Bullying is when someone repeatedly and on purpose says or does mean or hurtful things to another person who has a hard time defending him or herself.
What forms can it take?
- Physical bullying such as pushing, hitting, or kicking
- Verbal bullying such as calling names and leaving another person out of a group
- Telling lies and spreading false rumors
- Taking away money or other things or damaging personal property
- Threatening or forcing another person to do things they don’t want to do
- Racial bullying
- Sexual bullying
- Cyber-bullying (via texting, cell phone, computer. Facebook, Myspace etc.)
Studies show about 29% of kids gets bullied at least once per week. About 85% of confrontations are witnessed by others. Because kids tend to stay quiet about embarrassing things, my guess is that the statistic is far greater. Don’t assume your children are free from bullying. Talk to them a lot about bullying, so that they remain open to discussing it, even if it was initially uncomfortable.
What are some signs of being bullied?
Warning signs that a child is being bullied are: being afraid or unwilling to go to school, having lots of headaches or stomachaches, sleeping poorly or having nightmares, losing interest in school, and suffering academically. More signs to watch for include:
- He or she comes home with torn, dirty, or wet clothes or damaged books, or “loses” things without being able to give a proper explanation of what happened
- Has bruises, cuts, scratches, and injuries that can’t be explained
- Chooses an “illogical” route to and from school
- Seems unhappy, downhearted, depressed, or has mood swings with sudden outbursts of irritation or anger
- Steals or asks for extra money to bribe or soften up the bully
Here are some suggestions to teach your kids when you talk to them: Remember there are no perfect answers. Any or all of these suggestions may work?

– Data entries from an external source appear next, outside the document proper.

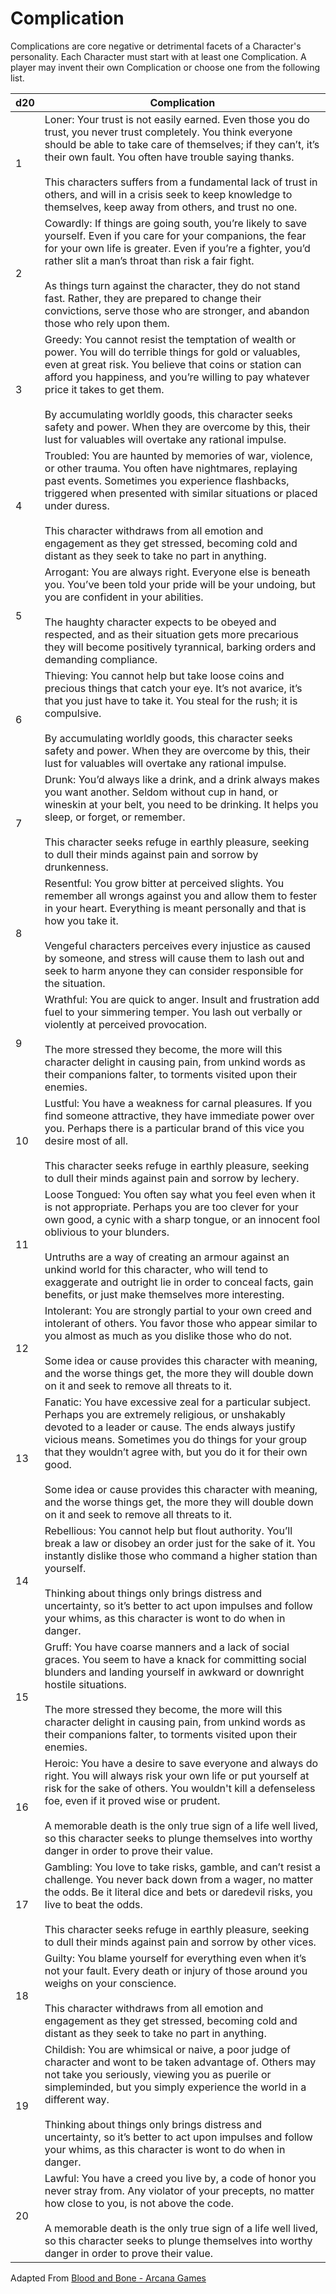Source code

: # Complication

Complications are core negative or detrimental facets of a Character's personality. Each Character must start with at least one Complication. A player may invent their own Complication or choose one from the following list.

| d20  |  Complication |
|---|---|
|1|Loner: Your trust is not easily earned. Even those you do trust, you never trust completely. You think everyone should be able to take care of themselves; if they can’t, it’s their own fault. You often have trouble saying thanks.<br><br>This characters suffers from a fundamental lack of trust in others, and will in a crisis seek to keep knowledge to themselves, keep away from others, and trust no one.|
|2|Cowardly: If things are going south, you’re likely to save yourself. Even if you care for your companions, the fear for your own life is greater. Even if you’re a fighter, you’d rather slit a man’s throat than risk a fair fight.<br><br>As things turn against the character, they do not stand fast. Rather, they are prepared to change their convictions, serve those who are stronger, and abandon those who rely upon them.|
|3|Greedy: You cannot resist the temptation of wealth or power. You will do terrible things for gold or valuables, even at great risk. You believe that coins or station can afford you happiness, and you’re willing to pay whatever price it takes to get them.<br><br>By accumulating worldly goods, this character seeks safety and power. When they are overcome by this, their lust for valuables will overtake any rational impulse.|
|4|Troubled: You are haunted by memories of war, violence, or other trauma. You often have nightmares, replaying past events. Sometimes you experience flashbacks, triggered when presented with similar situations or placed under duress.<br><br>This character withdraws from all emotion and engagement as they get stressed, becoming cold and distant as they seek to take no part in anything.|
|5|Arrogant: You are always right. Everyone else is beneath you. You’ve been told your pride will be your undoing, but you are confident in your abilities.<br><br>The haughty character expects to be obeyed and respected, and as their situation gets more precarious they will become positively tyrannical, barking orders and demanding compliance.|
|6|Thieving: You cannot help but take loose coins and precious things that catch your eye. It’s not avarice, it’s that you just have to take it. You steal for the rush; it is compulsive.<br><br>By accumulating worldly goods, this character seeks safety and power. When they are overcome by this, their lust for valuables will overtake any rational impulse.|
|7|Drunk: You’d always like a drink, and a drink always makes you want another. Seldom without cup in hand, or wineskin at your belt, you need to be drinking. It helps you sleep, or forget, or remember.<br><br>This character seeks refuge in earthly pleasure, seeking to dull their minds against pain and sorrow by drunkenness.|
|8|Resentful: You grow bitter at perceived slights. You remember all wrongs against you and allow them to fester in your heart. Everything is meant personally and that is how you take it.<br><br>Vengeful characters perceives every injustice as caused by someone, and stress will cause them to lash out and seek to harm anyone they can consider responsible for the situation.|
|9|Wrathful: You are quick to anger. Insult and frustration add fuel to your simmering temper. You lash out verbally or violently at perceived provocation.<br><br>The more stressed they become, the more will this character delight in causing pain, from unkind words as their companions falter, to torments visited upon their enemies.|
|10|Lustful: You have a weakness for carnal pleasures. If you find someone attractive, they have immediate power over you. Perhaps there is a particular brand of this vice you desire most of all.<br><br>This character seeks refuge in earthly pleasure, seeking to dull their minds against pain and sorrow by lechery.|
|11|Loose Tongued: You often say what you feel even when it is not appropriate. Perhaps you are too clever for your own good, a cynic with a sharp tongue, or an innocent fool oblivious to your blunders.<br><br>Untruths are a way of creating an armour against an unkind world for this character, who will tend to exaggerate and outright lie in order to conceal facts, gain benefits, or just make themselves more interesting.|
|12|Intolerant: You are strongly partial to your own creed and intolerant of others. You favor those who appear similar to you almost as much as you dislike those who do not.<br><br>Some idea or cause provides this character with meaning, and the worse things get, the more they will double down on it and seek to remove all threats to it.|
|13|Fanatic: You have excessive zeal for a particular subject. Perhaps you are extremely religious, or unshakably devoted to a leader or cause. The ends always justify vicious means. Sometimes you do things for your group that they wouldn’t agree with, but you do it for their own good.<br><br>Some idea or cause provides this character with meaning, and the worse things get, the more they will double down on it and seek to remove all threats to it.|
|14|Rebellious: You cannot help but flout authority. You’ll break a law or disobey an order just for the sake of it. You instantly dislike those who command a higher station than yourself.<br><br>Thinking about things only brings distress and uncertainty, so it’s better to act upon impulses and follow your whims, as this character is wont to do when in danger.|
|15|Gruff: You have coarse manners and a lack of social graces. You seem to have a knack for committing social blunders and landing yourself in awkward or downright hostile situations.<br><br>The more stressed they become, the more will this character delight in causing pain, from unkind words as their companions falter, to torments visited upon their enemies.|
|16|Heroic: You have a desire to save everyone and always do right. You will always risk your own life or put yourself at risk for the sake of others. You wouldn't kill a defenseless foe, even if it proved wise or prudent.<br><br>A memorable death is the only true sign of a life well lived, so this character seeks to plunge themselves into worthy danger in order to prove their value.|
|17|Gambling: You love to take risks, gamble, and can’t resist a challenge. You never back down from a wager, no matter the odds. Be it literal dice and bets or daredevil risks, you live to beat the odds.<br><br>This character seeks refuge in earthly pleasure, seeking to dull their minds against pain and sorrow by other vices.|
|18|Guilty: You blame yourself for everything even when it’s not your fault. Every death or injury of those around you weighs on your conscience.<br><br>This character withdraws from all emotion and engagement as they get stressed, becoming cold and distant as they seek to take no part in anything.|
|19|Childish: You are whimsical or naive, a poor judge of character and wont to be taken advantage of. Others may not take you seriously, viewing you as puerile or simpleminded, but you simply experience the world in a different way.<br><br>Thinking about things only brings distress and uncertainty, so it’s better to act upon impulses and follow your whims, as this character is wont to do when in danger.|
|20|Lawful: You have a creed you live by, a code of honor you never stray from. Any violator of your precepts, no matter how close to you, is not above the code.<br><br>A memorable death is the only true sign of a life well lived, so this character seeks to plunge themselves into worthy danger in order to prove their value.|


Adapted From [Blood and Bone - Arcana Games](https://preview.drivethrurpg.com/en/product/215028/blood-and-bone)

- Tell your teacher, parents, friends, bus driver etc. Never, ever stay quiet about it!
- As soon as you can, find an adult or teacher you trust and tell them what happened. It is your right to be safe!

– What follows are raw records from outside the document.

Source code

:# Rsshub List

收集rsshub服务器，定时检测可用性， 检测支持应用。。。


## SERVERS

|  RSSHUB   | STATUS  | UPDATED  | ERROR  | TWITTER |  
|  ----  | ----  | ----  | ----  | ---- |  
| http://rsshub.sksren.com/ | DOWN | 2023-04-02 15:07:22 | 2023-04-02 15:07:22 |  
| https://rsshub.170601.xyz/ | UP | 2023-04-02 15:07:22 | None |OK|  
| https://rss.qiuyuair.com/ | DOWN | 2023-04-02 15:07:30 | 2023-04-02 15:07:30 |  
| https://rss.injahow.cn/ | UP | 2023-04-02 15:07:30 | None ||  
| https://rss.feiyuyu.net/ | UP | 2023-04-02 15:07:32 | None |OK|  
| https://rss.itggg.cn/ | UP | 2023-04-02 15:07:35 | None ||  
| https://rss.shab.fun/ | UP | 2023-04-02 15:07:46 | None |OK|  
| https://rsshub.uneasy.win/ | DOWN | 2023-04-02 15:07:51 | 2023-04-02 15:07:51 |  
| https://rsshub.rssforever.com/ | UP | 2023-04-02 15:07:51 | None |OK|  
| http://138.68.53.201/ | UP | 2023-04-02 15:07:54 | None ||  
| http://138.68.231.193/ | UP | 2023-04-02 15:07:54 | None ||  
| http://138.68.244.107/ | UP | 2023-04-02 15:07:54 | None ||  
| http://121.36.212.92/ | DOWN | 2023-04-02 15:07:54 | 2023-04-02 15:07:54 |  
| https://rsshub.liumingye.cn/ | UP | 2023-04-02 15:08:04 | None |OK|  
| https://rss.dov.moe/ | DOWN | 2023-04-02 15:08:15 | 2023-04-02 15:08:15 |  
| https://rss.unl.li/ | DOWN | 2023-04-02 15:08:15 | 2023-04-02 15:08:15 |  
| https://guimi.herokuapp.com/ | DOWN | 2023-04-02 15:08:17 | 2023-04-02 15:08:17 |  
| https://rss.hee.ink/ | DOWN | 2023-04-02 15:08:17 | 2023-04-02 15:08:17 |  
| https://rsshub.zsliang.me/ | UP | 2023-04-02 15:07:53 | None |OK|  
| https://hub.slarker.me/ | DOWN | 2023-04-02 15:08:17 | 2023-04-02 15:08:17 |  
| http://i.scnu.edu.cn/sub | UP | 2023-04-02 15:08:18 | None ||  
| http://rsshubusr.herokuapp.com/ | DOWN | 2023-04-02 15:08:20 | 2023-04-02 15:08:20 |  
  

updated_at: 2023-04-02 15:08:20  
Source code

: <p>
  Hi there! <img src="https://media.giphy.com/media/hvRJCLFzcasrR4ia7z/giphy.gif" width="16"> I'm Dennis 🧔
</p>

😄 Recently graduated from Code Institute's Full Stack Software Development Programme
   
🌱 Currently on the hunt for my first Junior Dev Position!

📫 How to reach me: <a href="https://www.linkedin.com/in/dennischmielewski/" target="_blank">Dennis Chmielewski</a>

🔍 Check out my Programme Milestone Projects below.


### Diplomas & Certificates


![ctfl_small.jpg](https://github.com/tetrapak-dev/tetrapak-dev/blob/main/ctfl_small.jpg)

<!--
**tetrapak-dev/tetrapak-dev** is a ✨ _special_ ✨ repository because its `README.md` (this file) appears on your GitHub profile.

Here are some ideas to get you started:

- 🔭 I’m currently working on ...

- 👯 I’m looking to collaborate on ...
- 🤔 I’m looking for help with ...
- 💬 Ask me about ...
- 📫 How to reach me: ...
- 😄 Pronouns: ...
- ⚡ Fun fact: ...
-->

- Avoid the bully if possible (tell a teacher why you want to avoid this place and name names)
- Hang with supportive friends in groups (bullies tend to attack loners)
- If the bullying continues, walk away, join other children or ask someone else for help.

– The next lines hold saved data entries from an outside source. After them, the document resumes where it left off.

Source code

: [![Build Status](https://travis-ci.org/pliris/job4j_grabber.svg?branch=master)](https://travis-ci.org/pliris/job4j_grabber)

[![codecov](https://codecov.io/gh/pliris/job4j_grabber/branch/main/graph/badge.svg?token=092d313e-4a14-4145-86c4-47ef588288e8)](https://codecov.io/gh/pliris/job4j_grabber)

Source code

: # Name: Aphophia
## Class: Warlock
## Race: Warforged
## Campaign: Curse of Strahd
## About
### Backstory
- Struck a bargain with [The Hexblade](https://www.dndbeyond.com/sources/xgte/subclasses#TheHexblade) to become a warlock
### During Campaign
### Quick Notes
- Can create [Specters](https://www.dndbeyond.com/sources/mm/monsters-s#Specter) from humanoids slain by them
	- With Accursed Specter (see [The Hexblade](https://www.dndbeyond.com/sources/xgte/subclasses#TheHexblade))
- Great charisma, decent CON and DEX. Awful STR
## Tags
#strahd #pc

- Look the bully in the eye and say (with a firm commanding voice) “Stop it!!” This has been known in some cases to thwart the bully. Bullies usually want to dominate, not be challenged.
Parents often ask “Should my child hit back?” This option is definitely the poorest choice. There will certainly be short and long-term consequences to it. I have seen it backfire and make the bullying worse. I have also seen it work. Personally, I do not advocate it. Again, there are many better options like getting the school and parents involved. All experts I have personally consulted say that hitting back is not the answer. It only creates more psychological problems down the road.
Signing the kids up in a non-sport martial art is a fantastic way to develop inner confidence, strength and perseverance. Consistent classes for at least a couple of years will ensure your child will be able to face and overcome confrontations of all sorts. If you go to a martial arts school, make sure the teachers talk about bullying and address the issue frequently with the students.
Parents: Think back when you were bullied as a child, did you tell anybody about it? Have frequent talks with your children about bullying. Communication is the key to a healthy parent/child relationship. If your kids are being bullied, find out about it and take immediate action to stop it through the school or parent etc. Taking no action will guarantee a continuation which can severely damage your child’s character for his or her entire lifetime. Bullying can also lead to committing suicide. Please take this often silent issue seriously. It is far more common than we can imagine.